Right on the heels of the two creation accounts in Genesis 1–2 there follows the story of what is often termed ‘The Fall’. This familiar story of the Garden of Eden, Adam, Eve and the serpent poses an interpretive challenge. Just as with the Creation accounts, translating Genesis 3 into straightforward propositional truth tends to pit science against the Bible. We should also note that seeing this story as in some sense symbolic or mythical poses different challenges. It is however this latter approach that I find sensible.
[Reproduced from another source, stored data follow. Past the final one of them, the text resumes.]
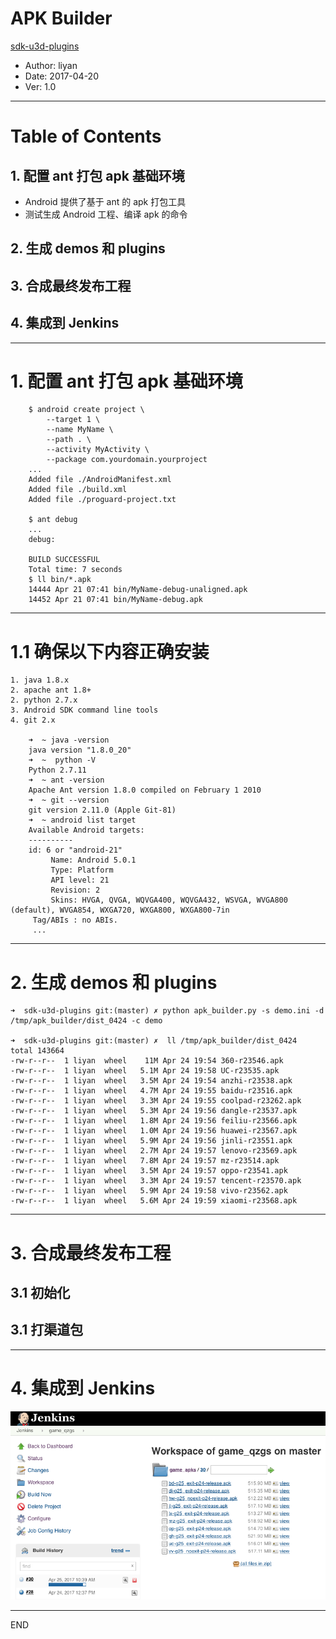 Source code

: # APK Builder
[sdk-u3d-plugins](http://172.16.100.90/gerrit/sdk-u3d-plugins)

 * Author: liyan
 * Date: 2017-04-20
 * Ver: 1.0

---
# Table of Contents

## 1. 配置 ant 打包 apk 基础环境

 * Android 提供了基于 ant 的 apk 打包工具
 * 测试生成 Android 工程、编译 apk 的命令

## 2. 生成 demos 和 plugins

## 3. 合成最终发布工程

## 4. 集成到 Jenkins

---
# 1. 配置 ant 打包 apk 基础环境

        $ android create project \
            --target 1 \
            --name MyName \
            --path . \
            --activity MyActivity \
            --package com.yourdomain.yourproject
        ...
        Added file ./AndroidManifest.xml
        Added file ./build.xml
        Added file ./proguard-project.txt
        
        $ ant debug
        ...
        debug:

        BUILD SUCCESSFUL
        Total time: 7 seconds
        $ ll bin/*.apk     
        14444 Apr 21 07:41 bin/MyName-debug-unaligned.apk
        14452 Apr 21 07:41 bin/MyName-debug.apk

---
# 1.1 确保以下内容正确安装

    1. java 1.8.x
    2. apache ant 1.8+
    2. python 2.7.x
    3. Android SDK command line tools
    4. git 2.x

        ➜  ~ java -version
        java version "1.8.0_20"
        ➜  ~  python -V
        Python 2.7.11
        ➜  ~ ant -version
        Apache Ant version 1.8.0 compiled on February 1 2010
        ➜  ~ git --version
        git version 2.11.0 (Apple Git-81)
        ➜  ~ android list target
        Available Android targets:
        ----------
        id: 6 or "android-21"
             Name: Android 5.0.1
             Type: Platform
             API level: 21
             Revision: 2
             Skins: HVGA, QVGA, WQVGA400, WQVGA432, WSVGA, WVGA800 (default), WVGA854, WXGA720, WXGA800, WXGA800-7in
         Tag/ABIs : no ABIs.
         ...

---
# 2. 生成 demos 和 plugins

    ➜  sdk-u3d-plugins git:(master) ✗ python apk_builder.py -s demo.ini -d /tmp/apk_builder/dist_0424 -c demo

    ➜  sdk-u3d-plugins git:(master) ✗  ll /tmp/apk_builder/dist_0424 
    total 143664
    -rw-r--r--  1 liyan  wheel    11M Apr 24 19:54 360-r23546.apk
    -rw-r--r--  1 liyan  wheel   5.1M Apr 24 19:58 UC-r23535.apk
    -rw-r--r--  1 liyan  wheel   3.5M Apr 24 19:54 anzhi-r23538.apk
    -rw-r--r--  1 liyan  wheel   4.7M Apr 24 19:55 baidu-r23516.apk
    -rw-r--r--  1 liyan  wheel   3.3M Apr 24 19:55 coolpad-r23262.apk
    -rw-r--r--  1 liyan  wheel   5.3M Apr 24 19:56 dangle-r23537.apk
    -rw-r--r--  1 liyan  wheel   1.8M Apr 24 19:56 feiliu-r23566.apk
    -rw-r--r--  1 liyan  wheel   1.0M Apr 24 19:56 huawei-r23567.apk
    -rw-r--r--  1 liyan  wheel   5.9M Apr 24 19:56 jinli-r23551.apk
    -rw-r--r--  1 liyan  wheel   2.7M Apr 24 19:57 lenovo-r23569.apk
    -rw-r--r--  1 liyan  wheel   7.8M Apr 24 19:57 mz-r23514.apk
    -rw-r--r--  1 liyan  wheel   3.5M Apr 24 19:57 oppo-r23541.apk
    -rw-r--r--  1 liyan  wheel   3.3M Apr 24 19:57 tencent-r23570.apk
    -rw-r--r--  1 liyan  wheel   5.9M Apr 24 19:58 vivo-r23562.apk
    -rw-r--r--  1 liyan  wheel   5.6M Apr 24 19:59 xiaomi-r23568.apk
---
# 3. 合成最终发布工程

## 3.1 初始化

## 3.1 打渠道包

---
# 4. 集成到 Jenkins
![打出来的工程包](slide/build_on_jenkins.png)

---
END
There are a number of reasons why this approach seems necessary to me. One example will serve for this post. What are we to make of the cursing of the serpent by God? What else is going on in this account about why snakes have no legs, and crawl on their bellies? Surely this has to be mythopoetic language and if so, the whole story must function in the same way. The challenge of seeing the narrative as imagery does however beg the question ‘How do we equate the symbolic language with the theological concept of the fallen nature of humanity?’ Throughout much of Church History theologians have taken Genesis 3 at face value and have built ontological arguments on it—the most famous of these being Augustine’s doctrine of original sin.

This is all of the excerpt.